This implements the usual behaviour for the PA flask setup, which is to use the application object app from the file flask_app.py in ~/mysite to serve the request. However, it also looks in ~/mysite/hooks for Python files and if the top-level directory in the request URL matches any of those, it passes control to that instead (again it looks for an application called app in the file - this could be a Flask app but I've tried to keep the code WSGI-clean so it should work with any framework).

It attempts to amend the SCRIPT_NAME and PATH_INFO environment so the URLs in the delegated Python file will be relative to the script. For example, if you have a file ~/mysite/hooks/example.py and you make a request to http://username.pythonanywhere.com/example/foo/bar then your SCRIPT_NAME will be /example and your PATH_INFO will be /foo/bar. In a Flask application, this means you'd route the request with:

@app.route('/foo/bar')
def foo_bar_handler():
    # Code here

It should automatically reload any module which you've modified (it examines the last-modified time of the Python scripts on each request), but it has a hard-coded 10 second limit to prevent a high request rate from thrashing the filing system (i.e. it only checks for new and updated scripts at least 10 seconds after the last time it checked).

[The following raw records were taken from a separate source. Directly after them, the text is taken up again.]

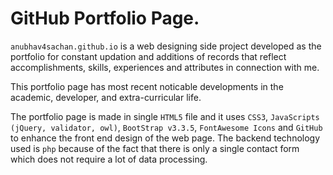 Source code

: # GitHub Portfolio Page.

`anubhav4sachan.github.io` is a web designing side project developed as the portfolio for constant updation and additions of records that reflect accomplishments, skills, experiences and attributes in connection with me.

This portfolio page has most recent noticable developments in the academic, developer, and extra-curricular life. 

The portfolio page is made in single `HTML5` file and it uses `CSS3`, `JavaScripts (jQuery, validator, owl)`, `BootStrap v3.3.5`, `FontAwesome Icons` and `GitHub` to enhance the front end design of the web page. The backend technology used is `php` because of the fact that there is only a single contact form which does not require a lot of data processing.
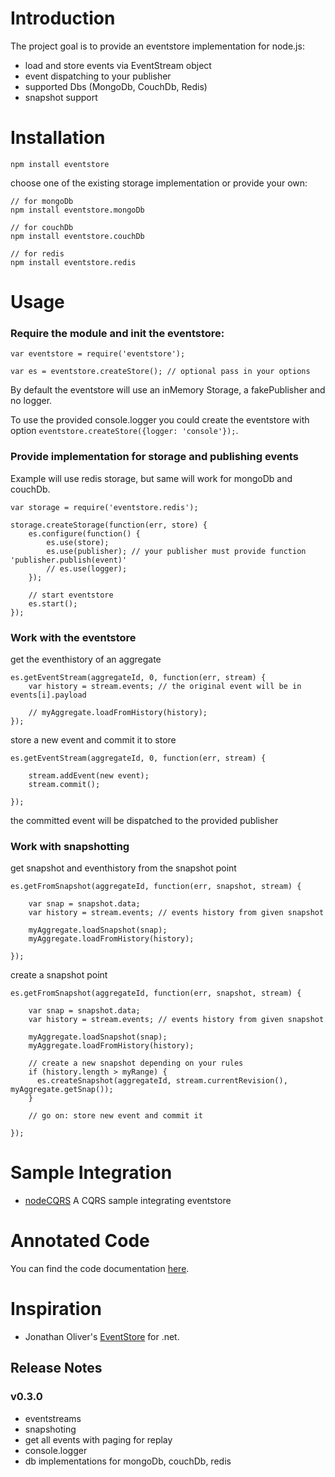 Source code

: # Introduction

The project goal is to provide an eventstore implementation for node.js:

- load and store events via EventStream object
- event dispatching to your publisher
- supported Dbs (MongoDb, CouchDb, Redis)
- snapshot support

# Installation

    npm install eventstore

choose one of the existing storage implementation or provide your own:

    // for mongoDb
    npm install eventstore.mongoDb

    // for couchDb
    npm install eventstore.couchDb

    // for redis
    npm install eventstore.redis

# Usage

### Require the module and init the eventstore:

    var eventstore = require('eventstore');

    var es = eventstore.createStore(); // optional pass in your options

By default the eventstore will use an inMemory Storage, a fakePublisher and no logger.

To use the provided console.logger you could create the eventstore 
with option `eventstore.createStore({logger: 'console'});`.

### Provide implementation for storage and publishing events

Example will use redis storage, but same will work for mongoDb and couchDb.

    var storage = require('eventstore.redis');

    storage.createStorage(function(err, store) {
        es.configure(function() {
            es.use(store);
            es.use(publisher); // your publisher must provide function 'publisher.publish(event)'
            // es.use(logger);
        });

        // start eventstore
        es.start();
    });

### Work with the eventstore

get the eventhistory of an aggregate

    es.getEventStream(aggregateId, 0, function(err, stream) {                    
        var history = stream.events; // the original event will be in events[i].payload

        // myAggregate.loadFromHistory(history);
    });

store a new event and commit it to store

    es.getEventStream(aggregateId, 0, function(err, stream) {                    
        
        stream.addEvent(new event);
        stream.commit();

    });

the committed event will be dispatched to the provided publisher

### Work with snapshotting

get snapshot and eventhistory from the snapshot point

    es.getFromSnapshot(aggregateId, function(err, snapshot, stream) {
    
        var snap = snapshot.data;
        var history = stream.events; // events history from given snapshot

        myAggregate.loadSnapshot(snap);
        myAggregate.loadFromHistory(history);

    });

create a snapshot point

    es.getFromSnapshot(aggregateId, function(err, snapshot, stream) {
    
        var snap = snapshot.data;
        var history = stream.events; // events history from given snapshot

        myAggregate.loadSnapshot(snap);
        myAggregate.loadFromHistory(history);

        // create a new snapshot depending on your rules
        if (history.length > myRange) {
          es.createSnapshot(aggregateId, stream.currentRevision(), myAggregate.getSnap());
        }

        // go on: store new event and commit it

    });

# Sample Integration

- [nodeCQRS](https://github.com/jamuhl/nodeCQRS) A CQRS sample integrating eventstore

# Annotated Code

You can find the code documentation [here](public/docs/eventStore.html).

# Inspiration

- Jonathan Oliver's [EventStore](https://github.com/joliver/EventStore) for .net.

## Release Notes

### v0.3.0

- eventstreams
- snapshoting
- get all events with paging for replay
- console.logger
- db implementations for mongoDb, couchDb, redis
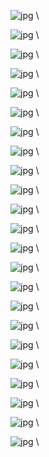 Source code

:![jpg](./Slide1.JPG) \  

![jpg](./Slide2.JPG) \  

![jpg](./Slide3.JPG) \  

![jpg](./Slide4.JPG) \  

![jpg](./Slide5.JPG) \  

![jpg](./Slide6.JPG) \  

![jpg](./Slide7.JPG) \  

![jpg](./Slide8.JPG) \  

![jpg](./Slide9.JPG) \  

![jpg](./Slide10.JPG) \  

![jpg](./Slide11.JPG) \  

![jpg](./Slide12.JPG) \  

![jpg](./Slide13.JPG) \  

![jpg](./Slide14.JPG) \  

![jpg](./Slide15.JPG) \  

![jpg](./Slide16.JPG) \  

![jpg](./Slide17.JPG) \  

![jpg](./Slide18.JPG) \  

![jpg](./Slide19.JPG) \  

![jpg](./Slide20.JPG) \  

![jpg](./Slide21.JPG) \  

![jpg](./Slide22.JPG) \  

![jpg](./Slide23.JPG) \  

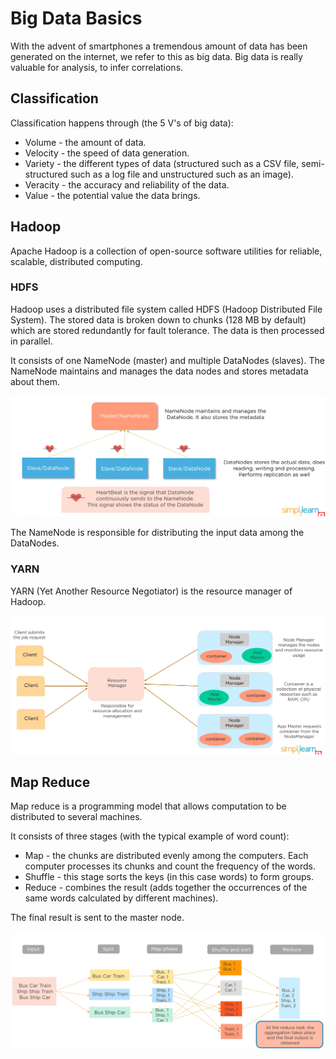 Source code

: # Big Data Basics

With the advent of smartphones a tremendous amount of data has been generated on the internet, we refer to this as big data. Big data is really valuable for analysis, to infer correlations.

## Classification

Classification happens through (the 5 V's of big data):

* Volume - the amount of data.
* Velocity - the speed of data generation.
* Variety - the different types of data (structured such as a CSV file, semi-structured such as a log file and unstructured such as an image).
* Veracity - the accuracy and reliability of the data.
* Value - the potential value the data brings.

## Hadoop

Apache Hadoop is a collection of open-source software utilities for reliable, scalable, distributed computing.

### HDFS

Hadoop uses a distributed file system called HDFS (Hadoop Distributed File System). The stored data is broken down to chunks (128 MB by default) which are stored redundantly for fault tolerance. The data is then processed in parallel.

It consists of one NameNode (master) and multiple DataNodes (slaves). The NameNode maintains and manages the data nodes and stores metadata about them.

![](./images/big_data_basics/nodes.png)

The NameNode is responsible for distributing the input data among the DataNodes.


### YARN

YARN (Yet Another Resource Negotiator) is the resource manager of Hadoop.

![](./images/big_data_basics/yarn.png)

## Map Reduce

Map reduce is a programming model that allows computation to be distributed to several machines.

It consists of three stages (with the typical example of word count):
* Map - the chunks are distributed evenly among the computers. Each computer processes its chunks and count the frequency of the words.
* Shuffle - this stage sorts the keys (in this case words) to form groups.
* Reduce - combines the result (adds together the occurrences of the same words calculated by different machines).

The final result is sent to the master node.

![](./images/big_data_basics/mapreduce.png) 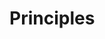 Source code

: <div id="title">

# Principles
</div>

<div id="body">

<include src="singleResponsibilityPrinciple/unit-inParent-asPanel.md" boilerplate />
<include src="openClosedPrinciple/unit-inParent-asPanel.md" boilerplate />
<include src="liskovSubstitutionPrinciple/unit-inParent-asPanel.md" boilerplate />
<include src="interfaceSegregationPrinciple/unit-inParent-asPanel.md" boilerplate />
<include src="dependencyInversionPrinciple/unit-inParent-asPanel.md" boilerplate />
<include src="solidPrinciples/unit-inParent-asPanel.md" boilerplate />
<include src="separationOfConcernsPrinciple/unit-inParent-asPanel.md" boilerplate />
<include src="lawOfDemeter/unit-inParent-asPanel.md" boilerplate />
<include src="yagniPrinciple/unit-inParent-asPanel.md" boilerplate />
<include src="dryPrinciple/unit-inParent-asPanel.md" boilerplate />
<include src="brooksLaw/unit-inParent-asPanel.md" boilerplate />
<include src="review/unit-inParent-asPanel.md" boilerplate />

</div>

Bear in mind this is something pretty quick I've just whipped up, but hopefully it illustrates the idea. No, it's not the cleanest code in the world; yes, it needs more comments; yes, there are a number of efficiency improvements which could be made. But it's really just an example - you can modify it as suits your needs. To use it, go to your Web tab and look for the message "It is configured via a WSGI file stored at..." - that points you at the file you need to amend.

Warning: Unless you're pretty confident with your Python, I would suggest proceeding with caution. PA does a great job of insulating users from the internals of WSGI, but this script is pretty low-level and there's a risk you might spoil your working web app by messing around with these files. If you're pretty confident in how it all works then it's not too hard to get back, but I felt I should warn people - this isn't really aimed at total novice users.

EDIT 2: I've simplified the app a bit - I realised it was being needlessly inefficient by checking for all hook scripts instead of the one being requested. I did mention I'd whipped it up pretty quickly...

EDIT 3: Tidied it up a bit more, used a class to represent hook scripts. No longer working on something with long compile cycles, however, so that'll have to do for today... (^_^)

@giles Sure, do what you want with it :-)

@Cartroo Wow, thanks! In the meantime I wrote a simple multiplexer.py, but your solution is a lot more flexible. Yes, I'm using WSGIScriptAlias, actually I wasn't aware it's not the default...

Well, it's not really about "default" begaviour. WSGIScriptAlias can accept either the path of a file or a directory - if you specify a file, that file is used for all requests; if you specify a directory, it operates more like CGI and attempts to dynamically load files from that directory. It just depends how you've configured it, both are equally valid.

(Just to clarify for anybody else reading, I'm describing Apache's behaviour, PA works slightly differently as outlined earlier in this thread).

A simple multiplexer works fine, but the above code has the advantage of not requiring a web app reload.

@tclodi -- I think @Cartroo has it worked out. I see your multiplexer app, and doing things that way or using his dynamic multiplexer definitely looks like the way to go under PythonAnywhere.

Thank you!